While my moneybags status might be exxagerated here i can assure you that i cant afford to replace right now. So my questions are to try and troubleshoot my issue, i can understand your frustration westom but everything ive tried seems to fail, and your smart remarks dont help the situation. So please, if you dont have anything constructive to say, please dont post.
Appreciate that your many other posts have posting nothing constructive. Either get a meter for $18 in Wal-Mart or for $5 in Harbor Freight. Only alternative is to replace those parts. Those are the only constructive options. Otherwise fix things that are irrelevant to your problem. Constructive as in eliminate all the chaff; only solve the problem. You may not like it. But those are your only two constructive options. Meter is the least expensive – both in time and dollars.
Np Vicxas . I think we all want to see you solve this problem. I agree, the best way you to prioritize is by price, if you are on a budget and the pc is not too much of an essential. If your job depended on it might be a different story. As you know, in my opinion it's a sofware issue and I hope you prove me right. I'm training as a pc repair tech and from what you have said I find it hard to understand how it could really be the hardwares fault. It's not a common issue and I think thas why it's taking a while to resolve.

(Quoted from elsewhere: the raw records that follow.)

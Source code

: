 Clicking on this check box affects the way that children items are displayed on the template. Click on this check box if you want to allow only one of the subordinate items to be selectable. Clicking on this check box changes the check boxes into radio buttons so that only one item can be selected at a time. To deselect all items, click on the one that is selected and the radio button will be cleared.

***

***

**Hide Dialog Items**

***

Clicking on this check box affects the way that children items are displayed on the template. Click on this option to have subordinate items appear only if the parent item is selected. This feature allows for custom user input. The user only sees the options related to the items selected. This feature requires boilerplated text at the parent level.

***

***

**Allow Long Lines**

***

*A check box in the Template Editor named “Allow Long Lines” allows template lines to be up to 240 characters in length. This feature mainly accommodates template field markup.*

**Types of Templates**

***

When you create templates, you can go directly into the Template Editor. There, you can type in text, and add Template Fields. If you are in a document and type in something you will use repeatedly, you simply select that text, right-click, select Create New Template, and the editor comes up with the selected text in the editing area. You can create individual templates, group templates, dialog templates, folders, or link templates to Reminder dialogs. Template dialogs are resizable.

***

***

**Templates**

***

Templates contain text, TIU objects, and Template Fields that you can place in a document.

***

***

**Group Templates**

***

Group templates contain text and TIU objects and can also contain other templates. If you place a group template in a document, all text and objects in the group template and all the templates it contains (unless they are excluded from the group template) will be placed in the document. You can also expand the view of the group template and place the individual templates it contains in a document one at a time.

you have to think of it in the terms of the chain. In general If a good version of windows has good stable drivers, with good stable hardware then there should be no issues. If it's not windows, and all drivers are up to date, the only thing I can suggest is running the computer at lower speeds than it should, seeing if it crashes, lower it until it's stable, if it's never stable then PSU is most likely to be the culprit. Once it os stable then raise each component to full speed one by one, and ruling them out that way.